Exercise directions
Copy exactly, and only, the lines between the start of the entries below and the line containing "map we have", both inclusive. Omit pictures.

Document images with source code:
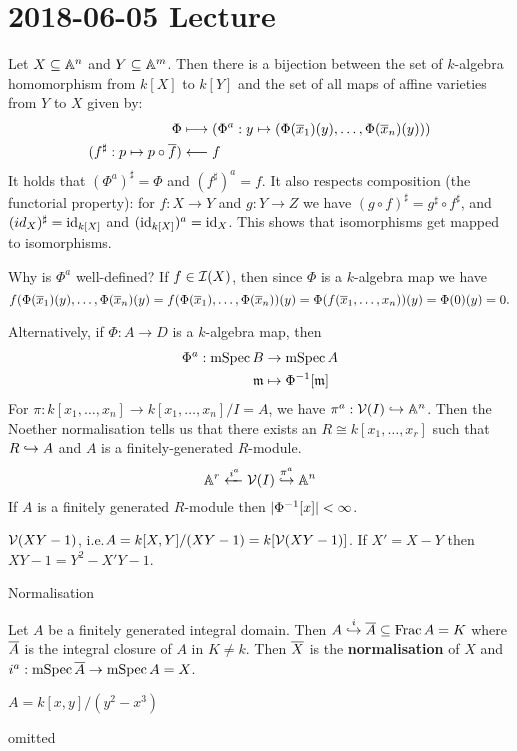 \section{2018-06-05 Lecture}

\begin{prop}[AG.15]
  Let $X \subseteq \mathbb{A}^n$ and $Y \subseteq \mathbb{A}^m$.
  Then there is a bijection between the set of $k$-algebra homomorphism from $k[X]$ to $k[Y]$ and the set of all maps of affine varieties from $Y$ to $X$ given by:
  \begin{align*}
    \Phi &\longmapsto (\Phi^a: y \mapsto (\Phi(\overline x_1)(y), \ldots, \Phi(\overline x_n)(y))) \\
    (f^\sharp: p \mapsto p \circ \overline f) &\longleftarrow f
  \end{align*}
  It holds that $(\Phi^a)^\sharp=\Phi$ and $(f^\sharp)^a=f$.
  It also respects composition (the functorial property): for $f: X \to Y $ and $g: Y \to Z$ we have $(g \circ f)^\sharp = g^\sharp \circ f^\sharp$, and $(id_X)^\sharp = \operatorname{id}_{k[X]}$ and $(\operatorname{id}_{k[X]})^a = \operatorname{id}_X$.
  This shows that isomorphisms get mapped to isomorphisms.
\end{prop}

\begin{rmk}
  Why is $\Phi^a$ well-defined?
  If $f \in \mathcal{I}(X)$, then since $\Phi$ is a $k$-algebra map we have
  \[ f(\Phi(\overline x_1)(y),\ldots,\Phi(\overline x_n)(y) = f(\Phi(\overline x_1),\ldots,\Phi(\overline x_n))(y) = \Phi(f(\overline x_1,\ldots,x_n))(y) = \Phi(0)(y) = 0. \]
\end{rmk}

\begin{rmk}
  Alternatively, if $\Phi: A \to D$ is a $k$-algebra map, then
  \begin{align*}
    \Phi^a: \operatorname{mSpec} B &\to \operatorname{mSpec} A \\
    \mathfrak{m} &\mapsto \Phi^{-1}[\mathfrak{m}]
  \end{align*}
  For $\pi: k[x_1,\ldots,x_n] \to k[x_1,\ldots,x_n]/I = A$, we have $\pi^a: \mathcal{V}(I) \hookrightarrow \mathbb{A}^n$.
  Then the Noether normalisation tells us that there exists an $R \cong k[x_1,\ldots,x_r]$ such that $R \hookrightarrow A$ and $A$ is a finitely-generated $R$-module.
  \[ \mathbb{A}^r \xleftarrow{i^a} \mathcal{V}(I) \overset{\pi^a}{\hookrightarrow} \mathbb{A}^n \]
  If $A$ is a finitely generated $R$-module then $|\Phi^{-1}[x]|<\infty$.
\end{rmk}

\begin{exam}
  $\mathcal{V}(XY-1)$, i.e.\@ $A=k[X,Y]/(XY-1) = k[\mathcal{V}(XY-1)]$.
  If $X'=X-Y$ then $XY-1 = Y^2-X'Y-1$.
\end{exam}

Normalisation

Let $A$ be a finitely generated integral domain.
Then $A \overset{i}{\hookrightarrow} \overline A \subseteq \operatorname{Frac} A = K$ where $\overline A$ is the integral closure of $A$ in $K \neq k$.
Then $\overline X$ is the \textbf{normalisation} of $X$ and $i^a: \operatorname{mSpec}\overline A \to \operatorname{mSpec} A = X$.

\begin{exam}
  $A=k[x,y]/(y^2-x^3)$

  omitted
\end{exam}

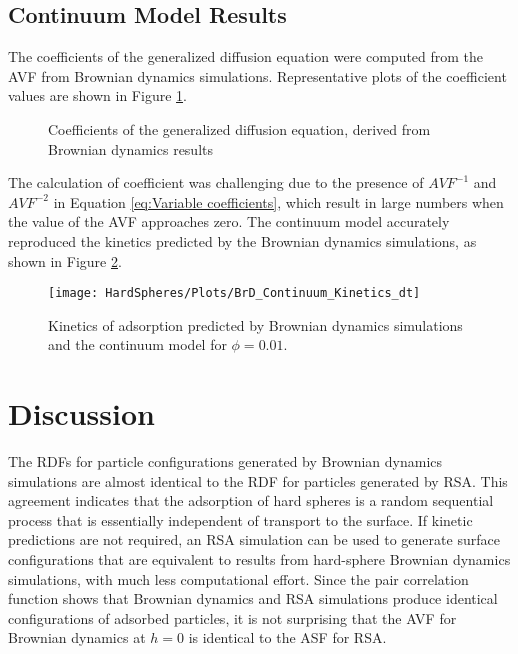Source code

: \subsection{Continuum Model Results}

The coefficients of the generalized diffusion equation were computed
from the AVF from Brownian dynamics simulations. Representative plots
of the coefficient values are shown in Figure \ref{fig:Coefficient Plots}.%
\begin{figure}[H]

\caption{\label{fig:Coefficient Plots}Coefficients of the generalized diffusion
equation, derived from Brownian dynamics results}
%
\end{figure}
 The calculation of coefficient was challenging due to the presence
of $AVF^{-1}$ and $AVF^{-2}$ in Equation \ref{eq:Variable coefficients},
which result in large numbers when the value of the AVF approaches
zero. The continuum model accurately reproduced the kinetics predicted
by the Brownian dynamics simulations, as shown in Figure \ref{fig:Kinetics CFD BrD}.%
\begin{figure}
\texttt{[image: HardSpheres/Plots/BrD\_Continuum\_Kinetics\_dt]}

\caption{\label{fig:Kinetics CFD BrD}Kinetics of adsorption predicted by Brownian
dynamics simulations and the continuum model for $\phi=0.01$.}
%
\end{figure}



\section{Discussion}

The RDFs for particle configurations generated by Brownian dynamics
simulations are almost identical to the RDF for particles generated
by RSA. This agreement indicates that the adsorption of hard spheres
is a random sequential process that is essentially independent of
transport to the surface. If kinetic predictions are not required,
an RSA simulation can be used to generate surface configurations that
are equivalent to results from hard-sphere Brownian dynamics simulations,
with much less computational effort. Since the pair correlation function
shows that Brownian dynamics and RSA simulations produce identical
configurations of adsorbed particles, it is not surprising that the
AVF for Brownian dynamics at $h=0$ is identical to the ASF for RSA. 

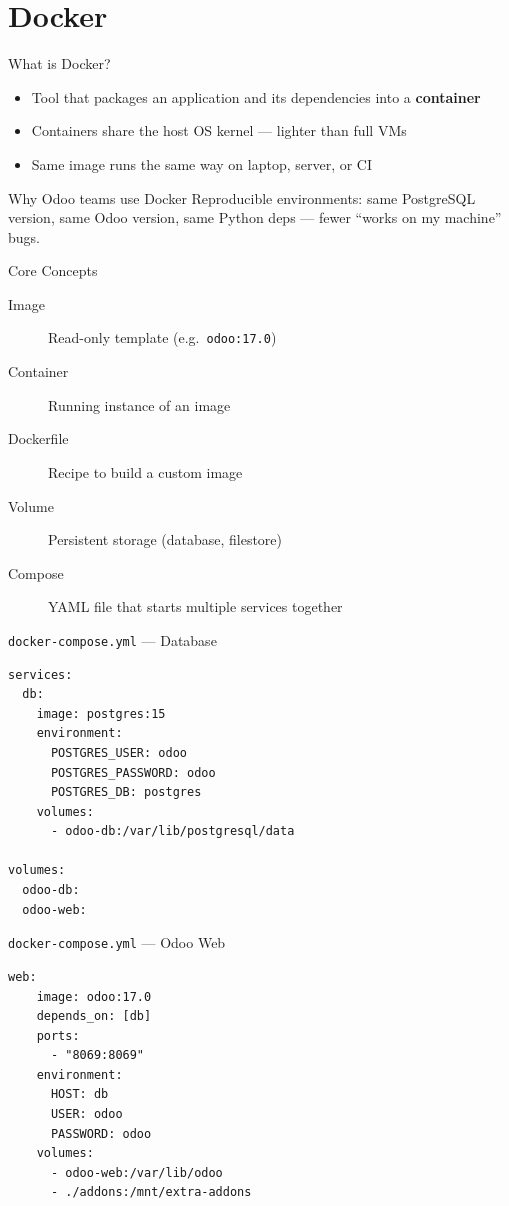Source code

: \section{Docker}

\begin{frame}{What is Docker?}
\begin{itemize}
  \item Tool that packages an application and its dependencies into a \textbf{container}
  \item Containers share the host OS kernel --- lighter than full VMs
  \item Same image runs the same way on laptop, server, or CI
\end{itemize}

\vspace{0.5em}
\begin{block}{Why Odoo teams use Docker}
  Reproducible environments: same PostgreSQL version, same Odoo version, same Python deps --- fewer ``works on my machine'' bugs.
\end{block}
\end{frame}

\begin{frame}{Core Concepts}
\begin{description}
  \item[Image] Read-only template (e.g.\ \texttt{odoo:17.0})
  \item[Container] Running instance of an image
  \item[Dockerfile] Recipe to build a custom image
  \item[Volume] Persistent storage (database, filestore)
  \item[Compose] YAML file that starts multiple services together
\end{description}
\end{frame}

\begin{frame}[fragile]{\texttt{docker-compose.yml} --- Database}
\begin{lstlisting}[language={}]
services:
  db:
    image: postgres:15
    environment:
      POSTGRES_USER: odoo
      POSTGRES_PASSWORD: odoo
      POSTGRES_DB: postgres
    volumes:
      - odoo-db:/var/lib/postgresql/data

volumes:
  odoo-db:
  odoo-web:
\end{lstlisting}
\end{frame}

\begin{frame}[fragile]{\texttt{docker-compose.yml} --- Odoo Web}
\begin{lstlisting}[language={}]
  web:
    image: odoo:17.0
    depends_on: [db]
    ports:
      - "8069:8069"
    environment:
      HOST: db
      USER: odoo
      PASSWORD: odoo
    volumes:
      - odoo-web:/var/lib/odoo
      - ./addons:/mnt/extra-addons
\end{lstlisting}
\end{frame}

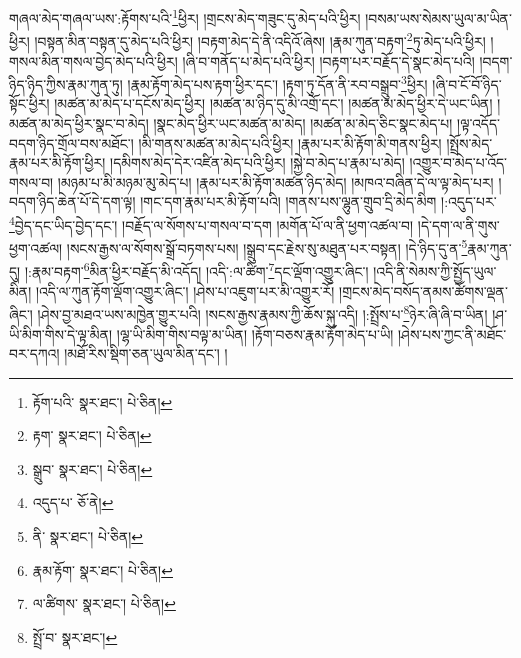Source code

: གཞལ་མེད་གཞལ་ཡས་:རྟོགས་པའི་\footnote{རྟོག་པའི་  སྣར་ཐང་།  པེ་ཅིན། }ཕྱིར། །གྲངས་མེད་གཟུང་དུ་མེད་པའི་ཕྱིར། །བསམ་ཡས་སེམས་ཡུལ་མ་ཡིན་ཕྱིར། །བསྟན་མིན་བསྟན་དུ་མེད་པའི་ཕྱིར། །བརྟག་མེད་དེ་ནི་འདིའོ་ཞེས། །རྣམ་ཀུན་བརྟག་\footnote{རྟག་  སྣར་ཐང་།  པེ་ཅིན། }ཏུ་མེད་པའི་ཕྱིར། །གསལ་མིན་གསལ་བྱེད་མེད་པའི་ཕྱིར། །ཞི་བ་གནོད་པ་མེད་པའི་ཕྱིར། །བརྟག་པར་བརྗོད་དེ་སྣང་མེད་པའི། །བདག་ཉིད་ཉིད་ཀྱིས་རྣམ་ཀུན་ཏུ། །རྣམ་རྟོག་མེད་པས་རྟག་ཕྱིར་དང་། །རྟག་ཏུ་དོན་ནི་རབ་བསྒྲུབ་\footnote{སྒྲུབ་  སྣར་ཐང་།  པེ་ཅིན། }ཕྱིར། །ཞི་བ་ངོ་བོ་ཉིད་སྟོང་ཕྱིར། །མཚན་མ་མེད་པ་དངོས་མེད་ཕྱིར། །མཚན་མ་ཉིད་དུ་མི་འགྲོ་དང་། །མཚན་མ་མེད་ཕྱིར་དེ་ཡང་ཡིན། །མཚན་མ་མེད་ཕྱིར་སྣང་བ་མེད། །སྣང་མེད་ཕྱིར་ཡང་མཚན་མ་མེད། །མཚན་མ་མེད་ཅིང་སྣང་མེད་པ། །ལྟ་འདོད་བདག་ཉིད་གྲོལ་བས་མཐོང་། །མི་གནས་མཚན་མ་མེད་པའི་ཕྱིར། །རྣམ་པར་མི་རྟོག་མི་གནས་ཕྱིར། །སྤྲོས་མེད་རྣམ་པར་མི་རྟོག་ཕྱིར། །དམིགས་མེད་དེར་འཛིན་མེད་པའི་ཕྱིར། །སྐྱེ་བ་མེད་པ་རྣམ་པ་མེད། །འགྱུར་བ་མེད་པ་འོད་གསལ་བ། །མཉམ་པ་མི་མཉམ་མུ་མེད་པ། །རྣམ་པར་མི་རྟོག་མཚན་ཉིད་མེད། །མཁའ་བཞིན་དེ་ལ་ལྟ་མེད་པར། །བདག་ཉིད་ཆེན་པོ་དེ་དག་ལྟ། །གང་དག་རྣམ་པར་མི་རྟོག་པའི། །གནས་པས་ལྷུན་གྲུབ་དྲི་མེད་མིག །:འདུད་པར་\footnote{འདུད་པ་  ཅོ་ནེ། }བྱེད་དང་ཡིད་བྱེད་དང་། །བརྗོད་ལ་སོགས་པ་གསལ་བ་དག །མགོན་པོ་ལ་ནི་ཕྱག་འཚལ་བ། །དེ་དག་ལ་ནི་གུས་ཕྱག་འཚལ། །སངས་རྒྱས་ལ་སོགས་སྒྲོ་བཏགས་པས། །སྒྲུབ་དང་རྗེས་སུ་མཐུན་པར་བསྟན། །དེ་ཉིད་དུ་ན་\footnote{ནི་  སྣར་ཐང་།  པེ་ཅིན། }རྣམ་ཀུན་དུ། །:རྣམ་བརྟག་\footnote{རྣམ་རྟོག་  སྣར་ཐང་།  པེ་ཅིན། }མིན་ཕྱིར་བརྗོད་མི་འདོད། །འདི་:ལ་ཚིག་\footnote{ལ་ཚིགས་  སྣར་ཐང་།  པེ་ཅིན། }དང་ལྡོག་འགྱུར་ཞིང་། །འདི་ནི་སེམས་ཀྱི་སྤྱོད་ཡུལ་མིན། །འདི་ལ་ཀུན་རྟོག་ལྡོག་འགྱུར་ཞིང་། །ཤེས་པ་འཇུག་པར་མི་འགྱུར་རོ། །གྲངས་མེད་བསོད་ནམས་ཚོགས་ལྡན་ཞིང་། །ཤེས་བྱ་མཐའ་ཡས་མཁྱེན་གྱུར་པའི། །སངས་རྒྱས་རྣམས་ཀྱི་ཆོས་སྐུ་འདི། །:སྤྲོས་པ་\footnote{སྤྲོ་བ་  སྣར་ཐང་། }ཉེར་ཞི་ཞི་བ་ཡིན། །ཤ་ཡི་མིག་གིས་དེ་ལྟ་མིན། །ལྷ་ཡི་མིག་གིས་བལྟ་མ་ཡིན། །རྟོག་བཅས་རྣམ་རྟོག་མེད་པ་ཡི། །ཤེས་པས་ཀྱང་ནི་མཐོང་བར་དཀའ། །མཐོ་རིས་སྡིག་ཅན་ཡུལ་མིན་དང་། །
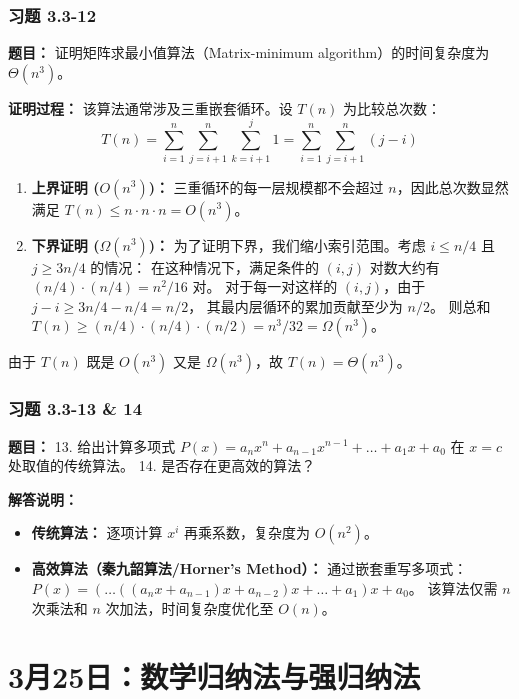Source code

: \documentclass[11pt,UTF8]{article}
\begin{document}
\subsubsection*{习题 3.3-12}
\textbf{题目：} 证明矩阵求最小值算法（Matrix-minimum algorithm）的时间复杂度为 $\Theta(n^3)$。

\textbf{证明过程：}
该算法通常涉及三重嵌套循环。设 $T(n)$ 为比较总次数：
\[ T(n) = \sum_{i=1}^{n} \sum_{j=i+1}^{n} \sum_{k=i+1}^{j} 1 = \sum_{i=1}^{n} \sum_{j=i+1}^{n} (j - i) \]
\begin{enumerate}[1.]
    \item \textbf{上界证明 ($O(n^3)$)：}
    三重循环的每一层规模都不会超过 $n$，因此总次数显然满足 $T(n) \le n \cdot n \cdot n = O(n^3)$。
    
    \item \textbf{下界证明 ($\Omega(n^3)$)：}
    为了证明下界，我们缩小索引范围。考虑 $i \le n/4$ 且 $j \ge 3n/4$ 的情况：
    在这种情况下，满足条件的 $(i, j)$ 对数大约有 $(n/4) \cdot (n/4) = n^2/16$ 对。
    对于每一对这样的 $(i, j)$，由于 $j - i \ge 3n/4 - n/4 = n/2$，
    其最内层循环的累加贡献至少为 $n/2$。
    则总和 $T(n) \ge (n/4) \cdot (n/4) \cdot (n/2) = n^3/32 = \Omega(n^3)$。
\end{enumerate}
由于 $T(n)$ 既是 $O(n^3)$ 又是 $\Omega(n^3)$，故 $T(n) = \Theta(n^3)$。

\subsubsection*{习题 3.3-13 \& 14}
\textbf{题目：} 
13. 给出计算多项式 $P(x) = a_nx^n + a_{n-1}x^{n-1} + \dots + a_1x + a_0$ 在 $x=c$ 处取值的传统算法。
14. 是否存在更高效的算法？

\textbf{解答说明：}
\begin{itemize}
    \item \textbf{传统算法：} 逐项计算 $x^i$ 再乘系数，复杂度为 $O(n^2)$。
    \item \textbf{高效算法（秦九韶算法/Horner's Method）：}
    通过嵌套重写多项式：$P(x) = (\dots((a_nx + a_{n-1})x + a_{n-2})x + \dots + a_1)x + a_0$。
    该算法仅需 $n$ 次乘法和 $n$ 次加法，时间复杂度优化至 $O(n)$。
\end{itemize}



\section{3月25日：数学归纳法与强归纳法}
\end{document}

Result
 \section{2018-06-05 Lecture}

\begin{prop}[AG.15]
  Let $X \subseteq \mathbb{A}^n$ and $Y \subseteq \mathbb{A}^m$.
  Then there is a bijection between the set of $k$-algebra homomorphism from $k[X]$ to $k[Y]$ and the set of all maps of affine varieties from $Y$ to $X$ given by:
  \begin{align*}
    \Phi &\longmapsto (\Phi^a: y \mapsto (\Phi(\overline x_1)(y), \ldots, \Phi(\overline x_n)(y))) \\
    (f^\sharp: p \mapsto p \circ \overline f) &\longleftarrow f
  \end{align*}
  It holds that $(\Phi^a)^\sharp=\Phi$ and $(f^\sharp)^a=f$.
  It also respects composition (the functorial property): for $f: X \to Y $ and $g: Y \to Z$ we have $(g \circ f)^\sharp = g^\sharp \circ f^\sharp$, and $(id_X)^\sharp = \operatorname{id}_{k[X]}$ and $(\operatorname{id}_{k[X]})^a = \operatorname{id}_X$.
  This shows that isomorphisms get mapped to isomorphisms.
\end{prop}

\begin{rmk}
  Why is $\Phi^a$ well-defined?
  If $f \in \mathcal{I}(X)$, then since $\Phi$ is a $k$-algebra map we have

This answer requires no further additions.